## Exercise requirements:
Somewhere below, one line contains "Reference count & 0.0193 & -0.0061 \\ \hline" and a later line contains "Subject is CS or biology". Output those two lines and everything between them exactly, and nothing else.

## Exercise inputs:
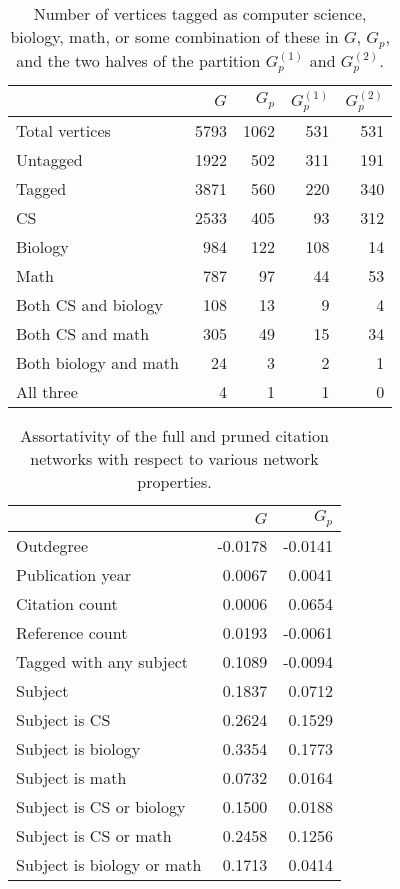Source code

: \documentclass[12pt]{thesis}
\theoremstyle{plain}
\theoremstyle{definition}
\theoremstyle{remark}
\begin{document}
\begin{table}[t]
\centering
\begin{tabular}{|l|r|r|r|r|}
\hline & $G$ & $G_p$ & $G_p^{(1)}$ & $G_p^{(2)}$ \\ \hline
Total vertices & 5793 & 1062 & 531 & 531 \\ \hline
Untagged & 1922 & 502 & 311 & 191 \\ \hline
Tagged & 3871 & 560 & 220 & 340 \\ \hline
CS & 2533 & 405 & 93 & 312 \\ \hline
Biology & 984 & 122 & 108 & 14 \\ \hline
Math & 787 & 97 & 44 & 53 \\ \hline
Both CS and biology & 108 & 13 & 9 & 4 \\ \hline
Both CS and math & 305 & 49 & 15 & 34 \\ \hline
Both biology and math & 24 & 3 & 2 & 1 \\ \hline
All three & 4 & 1 & 1 & 0 \\ \hline
\end{tabular}
\caption{Number of vertices tagged as computer science, biology, math, or some combination of these in $G$, $G_p$, and the two halves of the partition $G_p^{(1)}$ and $G_p^{(2)}$.}
\label{tab:subject_counts}
\end{table}



\begin{table}[h]
\centering
\begin{tabular}{|l|r|r|}
\hline
 & $G$ & $G_p$ \\ \hline\hline
Outdegree & -0.0178 & -0.0141 \\ \hline
Publication year & 0.0067 & 0.0041 \\ \hline
Citation count & 0.0006 & 0.0654 \\ \hline
Reference count & 0.0193 & -0.0061 \\ \hline
Tagged with any subject & 0.1089 & -0.0094 \\ \hline
Subject & 0.1837 & 0.0712 \\ \hline
Subject is CS & 0.2624 & 0.1529 \\ \hline
Subject is biology & 0.3354 & 0.1773 \\ \hline
Subject is math & 0.0732 & 0.0164 \\ \hline
Subject is CS or biology & 0.1500 & 0.0188 \\ \hline
Subject is CS or math & 0.2458 & 0.1256 \\ \hline
Subject is biology or math & 0.1713 & 0.0414 \\ \hline
\end{tabular}
\caption{Assortativity of the full and pruned citation networks with respect to various network properties.}
\label{tab:assortativity}
\end{table}
\end{document}
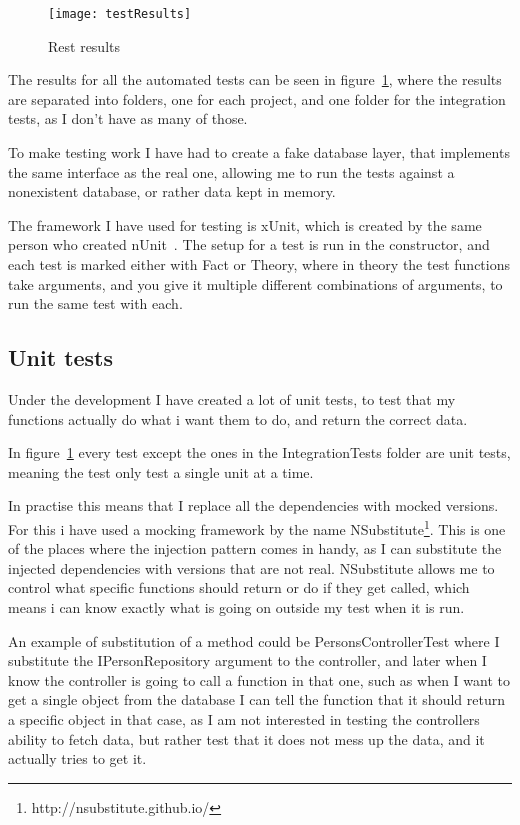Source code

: \begin{figure}[h]
  \centering
  \texttt{[image: testResults]}
  \caption{Rest results}
  \label{fig:testResults}
\end{figure}

The results for all the automated tests can be seen in
figure~\ref{fig:testResults}, where the results are separated into folders, one
for each project, and one folder for the integration tests, as I don't have as
many of those.

To make testing work I have had to create a fake database layer, that implements
the same interface as the real one, allowing me to run the tests against a
nonexistent database, or rather data kept in memory.

The framework I have used for testing is xUnit, which is created by the same
person who created nUnit~\cite{xunit}. The setup for a test is run in the
constructor, and each test is marked either with Fact or Theory, where in theory
the test functions take arguments, and you give it multiple different
combinations of arguments, to run the same test with each.

\subsection{Unit tests}
\label{sec:unit_tests}
Under the development I have created a lot of unit tests, to test that my
functions actually do what i want them to do, and return the correct data.

In figure~\ref{fig:testResults} every test except the ones in the
IntegrationTests folder are unit tests, meaning the test only test a single unit
at a time.

In practise this means that I replace all the dependencies with mocked versions.
For this i have used a mocking framework by the name
NSubstitute\footnote{http://nsubstitute.github.io/}. This is one of the places
where the injection pattern comes in handy, as I can substitute the injected
dependencies with versions that are not real. NSubstitute allows me to control
what specific functions should return or do if they get called, which means i
can know exactly what is going on outside my test when it is run.

An example of substitution of a method could be PersonsControllerTest where I
substitute the IPersonRepository argument to the controller, and later when I
know the controller is going to call a function in that one, such as when I want
to get a single object from the database I can tell the function that it should
return a specific object in that case, as I am not interested in testing the
controllers ability to fetch data, but rather test that it does not mess up the
data, and it actually tries to get it. 

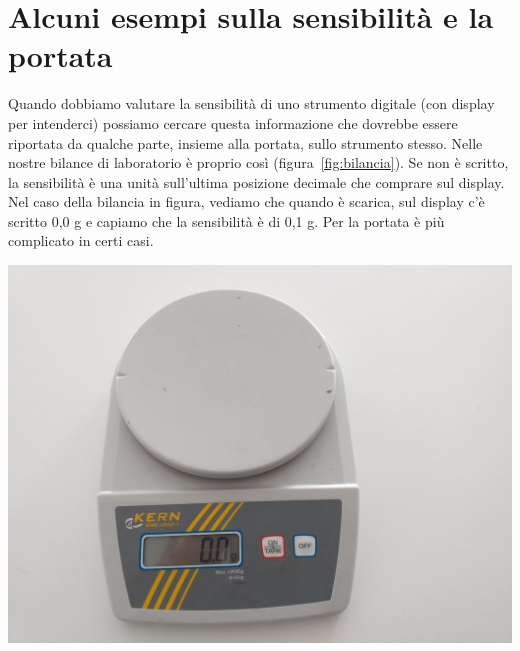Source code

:\section{Alcuni esempi sulla sensibilità e la portata}
Quando dobbiamo valutare la sensibilità di uno strumento digitale (con display per intenderci) possiamo cercare questa informazione che dovrebbe essere riportata da qualche parte, insieme alla portata, sullo strumento stesso. Nelle nostre bilance di laboratorio è proprio così (figura~\ref{fig:bilancia}). Se non è scritto, la sensibilità è una unità sull'ultima posizione decimale che comprare sul display. Nel caso della bilancia in figura, vediamo che quando è scarica, sul display c'è scritto 0,0 g e capiamo che la sensibilità è di 0,1 g. Per la portata è più complicato in certi casi. 

\begin{testexample}
	
\begin{minipage}{\linewidth}
	\centering
	\includegraphics[scale=0.14]{bilancia}
	\label{fig:bilancia}
\end{minipage}
	
	
\end{testexample}
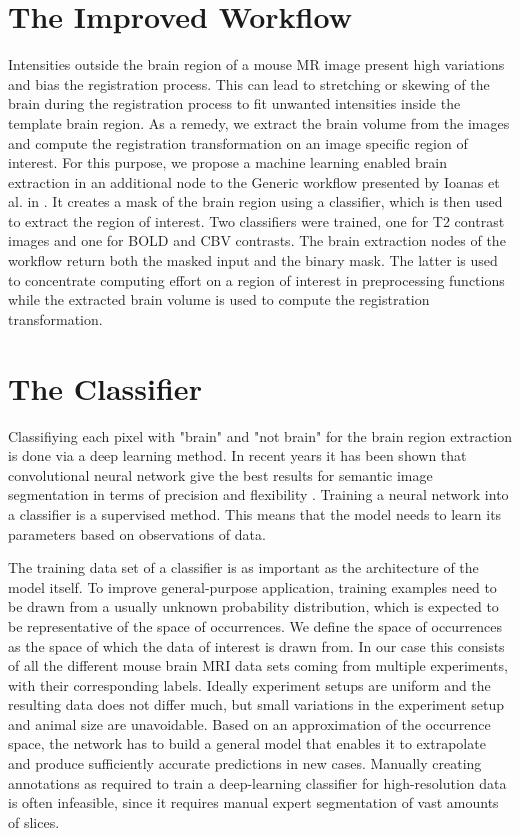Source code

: \section{The Improved Workflow}

Intensities outside the brain region of a mouse MR image present high variations and bias the registration process.
This can lead to stretching or skewing of the brain during the registration process to fit unwanted intensities inside the template brain region.
As a remedy, we extract the brain volume from the images and compute the registration transformation on an image specific region of interest.
For this purpose, we propose a machine learning enabled brain extraction in an additional node to the Generic workflow presented by Ioanas et al. in \cite{ioanas_optimized_2019}.
It creates a mask of the brain region using a classifier, which is then used to extract the region of interest.
Two classifiers were trained, one for T2 contrast images and one for BOLD \cite{bold} and CBV \cite{cbv} contrasts.
The brain extraction nodes of the workflow return both the masked input and the binary mask.
The latter is used to concentrate computing effort on a region of interest in preprocessing functions while the extracted brain volume is used to compute the registration transformation.

\section{The Classifier} \label{sec:Convolutional Neural Networks}
Classifiying each pixel with "brain" and "not brain" for the brain region extraction is done via a deep learning method.
In recent years it has been shown that convolutional neural network give the best results for semantic image segmentation in terms of precision and flexibility \cite{geng_survey_2018, ronneberger_u-net:_2015}.
Training a neural network into a classifier is a supervised method.
This means that the model needs to learn its parameters based on observations of data.

The training data set of a classifier is as important as the architecture of the model itself.
To improve general-purpose application, training examples need to be drawn from a usually unknown probability distribution, which is expected to be representative of the space of occurrences.
We define the space of occurrences as the space of which the data of interest is drawn from.
In our case this consists of all the different mouse brain MRI data sets coming from multiple experiments, with their corresponding labels.
Ideally experiment setups are uniform and the resulting data does not differ much, but small variations in the experiment setup and animal size are unavoidable.
Based on an approximation of the occurrence space, the network has to build a general model that enables it to extrapolate and produce sufficiently accurate predictions in new cases.
Manually creating annotations as required to train a deep-learning classifier for high-resolution data is often infeasible, since it requires manual expert segmentation of vast amounts of slices.

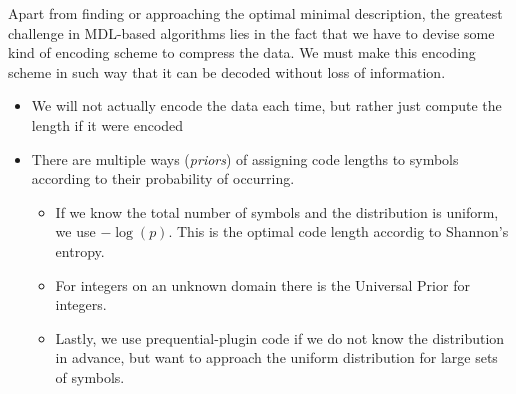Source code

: \documentclass[a4paper,notoc,oneside]{tufte-book}
\begin{document}
Apart from finding or approaching the optimal minimal description, the greatest challenge in MDL-based algorithms lies in the fact that we have to devise some kind of encoding scheme to compress the data. We must make this encoding scheme in such way that it can be decoded without loss of information.
\begin{itemize}
\item We will not actually encode the data each time, but rather just compute the length if it were encoded
\item There are multiple ways (\emph{priors}) of assigning code lengths to symbols according to their probability of occurring. \begin{itemize}
\item If we know the total number of symbols and the distribution is uniform, we use $-\log(p)$. This is the optimal code length accordig to Shannon's entropy. 
\item For integers on an unknown domain there is the Universal Prior for integers. 
\item Lastly, we use prequential-plugin code if we do not know the distribution in advance, but want to approach the uniform distribution for large sets of symbols.
\end{itemize}
\end{itemize}
\end{document}

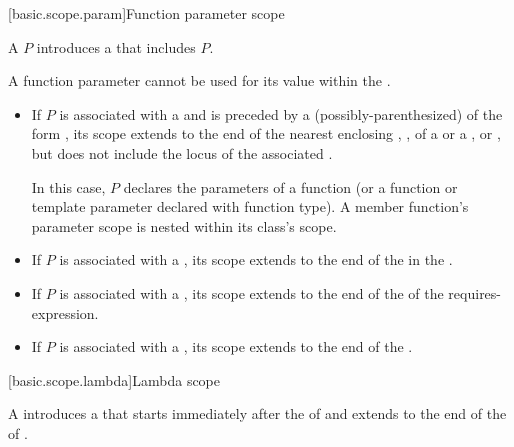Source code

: [basic.scope.param]{Function parameter scope}

%
%

\pnum
A  $P$ introduces
a  that includes $P$.
\begin{note}
A function parameter cannot be used for its value
within the .
\end{note}
\begin{itemize}
\item
If $P$ is associated with a  and
is preceded by a (possibly-parenthesized)  of
the form
 ,
its scope extends to the end of the nearest enclosing
,
,
 of a  or
a , or
,
but does not include the locus of the associated .
\begin{note}
In this case, $P$ declares the parameters of a function
(or a function or template parameter declared with function type).
A member function's parameter scope is nested within its class's scope.
\end{note}
\item
If $P$ is associated with a ,
its scope extends to the end of the 
in the .
\item
If $P$ is associated with a ,
its scope extends to the end of the  of the requires-expression.
\item
If $P$ is associated with a ,
its scope extends to the end of the .
\end{itemize}

[basic.scope.lambda]{Lambda scope}

A   introduces a 
that starts immediately after the  of 
and extends to the end of the  of .

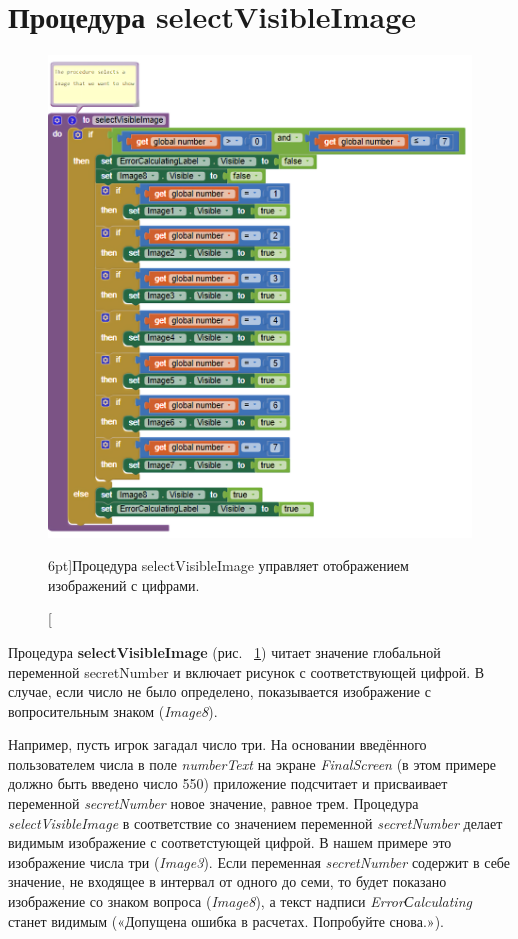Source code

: \section{Процедура selectVisibleImage}

\begin{figure}
  \includegraphics{./graphics/programs/guess_numbers/procedure_selectVisibleImage_AppInventor_2018.png}
    \caption[Процедура selectVisibleImage.][6pt]{Процедура selectVisibleImage управляет отображением изображений с цифрами.}
  \label{fig:block:click:select:visible:image}
\end{figure}

Процедура \textbf{selectVisibleImage} (рис. ~\ref{fig:block:click:select:visible:image}) читает значение глобальной переменной secretNumber и включает рисунок с соответствующей цифрой.
В случае, если число не было определено, показывается изображение с вопросительным знаком (\textit{Image8}).

Например, пусть игрок загадал число три. На основании введённого пользователем числа в поле \textit{numberText} на экране \textit{FinalScreen} (в этом примере должно быть введено число 550) приложение подсчитает и присваивает переменной \textit{secretNumber} новое значение, равное трем. Процедура \textit{selectVisibleImage} в соответствие со значением переменной \textit{secretNumber} делает видимым изображение с соответстующей цифрой. 
В нашем примере это изображение числа три (\textit{Image3}). Если переменная \textit{secretNumber} содержит в себе значение, не входящее в интервал от одного до семи, то будет показано изображение со знаком вопроса (\textit{Image8}), а текст надписи \textit{ErrorСalculating} станет видимым («Допущена ошибка в расчетах. Попробуйте снова.»).


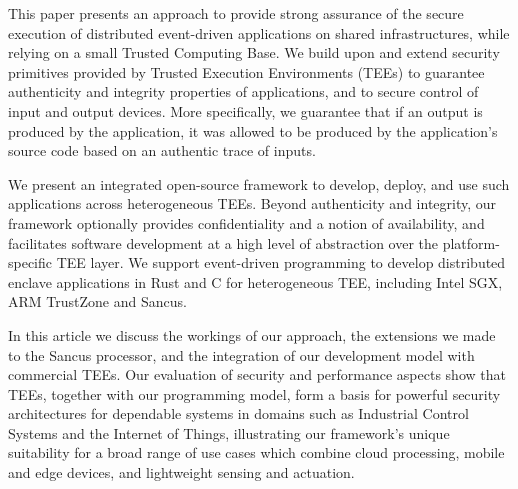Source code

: This paper presents an approach to provide strong assurance of the secure
execution of distributed event-driven applications on shared
infrastructures, while relying on a small Trusted Computing Base. We build
upon and extend security primitives provided by Trusted Execution
Environments (TEEs) to guarantee authenticity and integrity properties of
applications, and to secure control of input and output devices.  More
specifically, we guarantee that if an output is produced by the
application, it was allowed to be produced by the application's source code
based on an authentic trace of inputs.

We present an integrated open-source framework to develop, deploy, and use
such applications across heterogeneous TEEs.  Beyond authenticity and
integrity, our framework optionally provides confidentiality and a notion
of availability, and facilitates software development at a high level of
abstraction over the platform-specific TEE layer. We support event-driven
programming to develop distributed enclave applications in Rust and C for
heterogeneous TEE, including Intel SGX, ARM TrustZone and Sancus.

In this article we discuss the workings of our approach, the extensions we made
to the Sancus processor, and the integration of our development model with
commercial TEEs. Our evaluation of security and performance aspects show that
TEEs, together with our programming model, form a basis for powerful security
architectures for dependable systems in domains such as Industrial Control
Systems and the Internet of Things, illustrating our framework's unique
suitability for a broad range of use cases which combine cloud processing,
mobile and edge devices, and lightweight sensing and actuation.

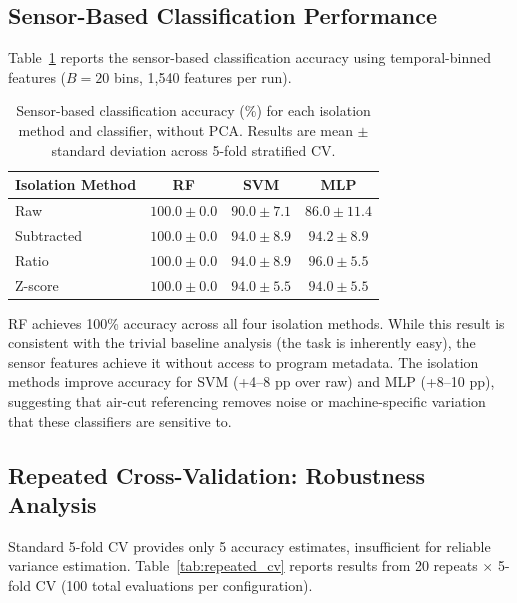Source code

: \subsection{Sensor-Based Classification Performance}

Table~\ref{tab:main_results} reports the sensor-based classification accuracy using temporal-binned features ($B = 20$ bins, 1{,}540 features per run).

\begin{table}[H]
\caption{Sensor-based classification accuracy (\%) for each isolation method and classifier, without PCA. Results are mean $\pm$ standard deviation across 5-fold stratified CV.}\label{tab:main_results}
\centering
\begin{tabular}{lccc}
\toprule
\textbf{Isolation Method} & \textbf{RF} & \textbf{SVM} & \textbf{MLP} \\
\midrule
Raw          & $100.0 \pm 0.0$ & $90.0 \pm 7.1$ & $86.0 \pm 11.4$ \\
Subtracted   & $100.0 \pm 0.0$ & $94.0 \pm 8.9$ & $94.2 \pm 8.9$ \\
Ratio        & $100.0 \pm 0.0$ & $94.0 \pm 8.9$ & $96.0 \pm 5.5$ \\
Z-score      & $100.0 \pm 0.0$ & $94.0 \pm 5.5$ & $94.0 \pm 5.5$ \\
\bottomrule
\end{tabular}
\end{table}

RF achieves 100\% accuracy across all four isolation methods. While this result is consistent with the trivial baseline analysis (the task is inherently easy), the sensor features achieve it without access to program metadata. The isolation methods improve accuracy for SVM (+4--8 pp over raw) and MLP (+8--10 pp), suggesting that air-cut referencing removes noise or machine-specific variation that these classifiers are sensitive to.

\subsection{Repeated Cross-Validation: Robustness Analysis}

Standard 5-fold CV provides only 5 accuracy estimates, insufficient for reliable variance estimation. Table~\ref{tab:repeated_cv} reports results from 20 repeats $\times$ 5-fold CV (100 total evaluations per configuration).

## Response to this exercise:
Reference count & 0.0193 & -0.0061 \\ \hline
Tagged with any subject & 0.1089 & -0.0094 \\ \hline
Subject & 0.1837 & 0.0712 \\ \hline
Subject is CS & 0.2624 & 0.1529 \\ \hline
Subject is biology & 0.3354 & 0.1773 \\ \hline
Subject is math & 0.0732 & 0.0164 \\ \hline
Subject is CS or biology & 0.1500 & 0.0188 \\ \hline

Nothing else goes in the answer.